>>>
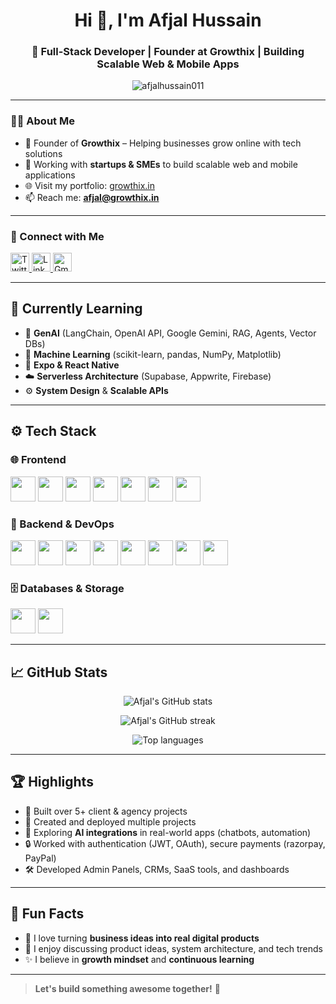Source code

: <h1 align="center">Hi 👋, I'm Afjal Hussain</h1>
<h3 align="center">🚀 Full-Stack Developer | Founder at Growthix | Building Scalable Web & Mobile Apps</h3>

<p align="center">
  <img src="https://komarev.com/ghpvc/?username=afjalhussain011&label=Profile%20views&color=0e75b6&style=flat" alt="afjalhussain011" />
</p>

---

### 👨‍💻 About Me

- 🧠 Founder of **Growthix** – Helping businesses grow online with tech solutions
- 🚀 Working with **startups & SMEs** to build scalable web and mobile applications
- 🌐 Visit my portfolio: [growthix.in](https://growthix.in)
- 📫 Reach me: **afjal@growthix.in**

---

### 🔗 Connect with Me
<p align="left">
  <a href="https://x.com/afjalhussain011" target="_blank">
    <img src="https://cdn.jsdelivr.net/gh/devicons/devicon/icons/twitter/twitter-original.svg" alt="Twitter" height="30" width="30" />
  </a>
  <a href="https://www.linkedin.com/in/afjalhussain/" target="_blank">
    <img src="https://cdn.jsdelivr.net/gh/devicons/devicon/icons/linkedin/linkedin-original.svg" alt="LinkedIn" height="30" width="30" />
  </a>
  <a href="mailto:afjal@growthix.in" target="_blank">
    <img src="https://img.icons8.com/fluency/48/gmail.png" alt="Gmail" height="30" width="30" />
  </a>
</p>

---

## 🧠 Currently Learning
- 🧬 **GenAI** (LangChain, OpenAI API, Google Gemini, RAG, Agents, Vector DBs)
- 🤖 **Machine Learning** (scikit-learn, pandas, NumPy, Matplotlib)
- 📱 **Expo & React Native**
- ☁️ **Serverless Architecture** (Supabase, Appwrite, Firebase)
- ⚙️ **System Design** & **Scalable APIs**

---

## ⚙️ Tech Stack

### 🌐 Frontend
<p>
  <img src="https://cdn.jsdelivr.net/gh/devicons/devicon/icons/html5/html5-original.svg" width="40"/>
  <img src="https://cdn.jsdelivr.net/gh/devicons/devicon/icons/css3/css3-original.svg" width="40"/>
  <img src="https://cdn.jsdelivr.net/gh/devicons/devicon/icons/javascript/javascript-original.svg" width="40"/>
  <img src="https://cdn.jsdelivr.net/gh/devicons/devicon/icons/react/react-original.svg" width="40"/>
  <img src="https://cdn.jsdelivr.net/gh/devicons/devicon/icons/nextjs/nextjs-original.svg" width="40"/>
  <img src="https://cdn.jsdelivr.net/gh/devicons/devicon/icons/bootstrap/bootstrap-original.svg" width="40"/>
  <img src="https://cdn.jsdelivr.net/gh/devicons/devicon/icons/tailwindcss/tailwindcss-plain.svg" width="40"/>
</p>

### 🧰 Backend & DevOps
<p>
  <img src="https://cdn.jsdelivr.net/gh/devicons/devicon/icons/nodejs/nodejs-original.svg" width="40"/>
  <img src="https://cdn.jsdelivr.net/gh/devicons/devicon/icons/express/express-original.svg" width="40"/>
  <img src="https://cdn.jsdelivr.net/gh/devicons/devicon/icons/python/python-original.svg" width="40"/>
  <img src="https://cdn.jsdelivr.net/gh/devicons/devicon/icons/django/django-plain.svg" width="40"/>
  <img src="https://cdn.jsdelivr.net/gh/devicons/devicon/icons/flask/flask-original.svg" width="40"/>
  <img src="https://cdn.jsdelivr.net/gh/devicons/devicon/icons/docker/docker-original.svg" width="40"/>
  <img src="https://cdn.jsdelivr.net/gh/devicons/devicon/icons/git/git-original.svg" width="40"/>
  <img src="https://cdn.jsdelivr.net/gh/devicons/devicon/icons/github/github-original.svg" width="40"/>
</p>

### 🗄️ Databases & Storage
<p>
  <img src="https://cdn.jsdelivr.net/gh/devicons/devicon/icons/mongodb/mongodb-original.svg" width="40"/>
  <img src="https://cdn.jsdelivr.net/gh/devicons/devicon/icons/postgresql/postgresql-original.svg" width="40"/>
</p>

---

## 📈 GitHub Stats

<p align="center">
  <img src="https://github-readme-stats.vercel.app/api?username=afjalhussain011&show_icons=true&theme=github_dark" alt="Afjal's GitHub stats" />
</p>
<p align="center">
  <img src="https://github-readme-streak-stats.herokuapp.com/?user=afjalhussain011&theme=github-dark" alt="Afjal's GitHub streak" />
</p>
<p align="center">
  <img src="https://github-readme-stats.vercel.app/api/top-langs/?username=afjalhussain011&layout=compact&theme=github_dark" alt="Top languages" />
</p>

---

## 🏆 Highlights

- 💼 Built over 5+ client & agency projects
- 📱 Created and deployed multiple projects
- 🧠 Exploring **AI integrations** in real-world apps (chatbots, automation)
- 🔒 Worked with authentication (JWT, OAuth), secure payments (razorpay, PayPal)
- 🛠 Developed Admin Panels, CRMs, SaaS tools, and dashboards

---

## 🧩 Fun Facts

- 🎯 I love turning **business ideas into real digital products**
- 💬 I enjoy discussing product ideas, system architecture, and tech trends
- ✨ I believe in **growth mindset** and **continuous learning**

---

> **Let's build something awesome together!** 🚀
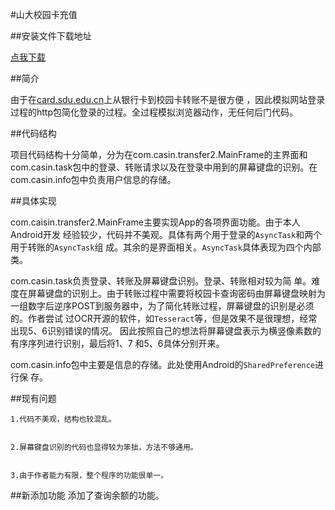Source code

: #山大校园卡充值

##安装文件下载地址

  [点我下载](https://code.csdn.net/zjx409/transfer2/tree/master/release/Transfer2.apk)

##简介


  由于在[card.sdu.edu.cn](http://card.sdu.edu.cn)上从银行卡到校园卡转账不是很方便
，因此模拟网站登录过程的http包简化登录的过程。全过程模拟浏览器动作，无任何后门代码。

##代码结构


  项目代码结构十分简单，分为在com.casin.transfer2.MainFrame的主界面和
com.casin.task包中的登录、转账请求以及在登录中用到的屏幕键盘的识别。在
com.casin.info包中负责用户信息的存储。

##具体实现


  com.caisin.transfer2.MainFrame主要实现App的各项界面功能。由于本人Android开发
经验较少，代码并不美观。具体有两个用于登录的`AsyncTask`和两个用于转账的`AsyncTask`组
成。其余的是界面相关。`AsyncTask`具体表现为四个内部类。


  com.casin.task负责登录、转账及屏幕键盘识别。登录、转账相对较为简
单。难度在屏幕键盘的识别上。由于转账过程中需要将校园卡查询密码由屏幕键盘映射为
一组数字后逆序POST到服务器中，为了简化转账过程，屏幕键盘的识别是必须的。作者尝试
过OCR开源的软件，如`Tesseract`等，但是效果不是很理想，经常出现5、6识别错误的情况。
因此按照自己的想法将屏幕键盘表示为横竖像素数的有序序列进行识别，最后将1、7
和5、6具体分别开来。


  com.casin.info包中主要是信息的存储。此处使用Android的`SharedPreference`进行保
存。

##现有问题


    1.代码不美观，结构也较混乱。
    
    
    2.屏幕键盘识别的代码也显得较为笨拙，方法不够通用。
    
    
    3.由于作者能力有限，整个程序的功能很单一。
    
    
##新添加功能
  添加了查询余额的功能。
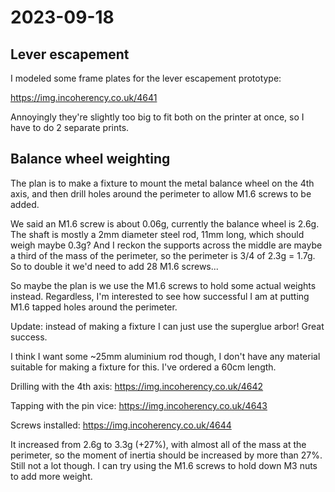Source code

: # 2023-09-18

## Lever escapement

I modeled some frame plates for the lever escapement prototype:

https://img.incoherency.co.uk/4641

Annoyingly they're slightly too big to fit both on the printer at once, so I have to do 2 separate prints.

## Balance wheel weighting

The plan is to make a fixture to mount the metal balance wheel on the 4th axis, and then drill holes around the perimeter
to allow M1.6 screws to be added.

We said an M1.6 screw is about 0.06g, currently the balance wheel is 2.6g.
The shaft is mostly a 2mm diameter steel rod, 11mm long, which should weigh maybe 0.3g? And I reckon the supports
across the middle are maybe a third of the mass of the perimeter, so the perimeter is 3/4 of 2.3g = 1.7g.
So to double it we'd need to add 28 M1.6 screws...

So maybe the plan is we use the M1.6 screws to hold some actual weights instead. Regardless, I'm interested to
see how successful I am at putting M1.6 tapped holes around the perimeter.

Update: instead of making a fixture I can just use the superglue arbor! Great success.

I think I want some ~25mm aluminium rod though, I don't have any material suitable for making a fixture for this.
I've ordered a 60cm length.

Drilling with the 4th axis:
https://img.incoherency.co.uk/4642

Tapping with the pin vice:
https://img.incoherency.co.uk/4643

Screws installed:
https://img.incoherency.co.uk/4644

It increased from 2.6g to 3.3g (+27%), with almost all of the mass at the perimeter,
so the moment of inertia should be increased by more than 27%. Still not a lot though. I can try using the M1.6 screws
to hold down M3 nuts to add more weight.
<<<
TASK DIRECTIONS >> Considering each line of the material above, count those with the word "holes" and give only the number.

SOLUTION >> 2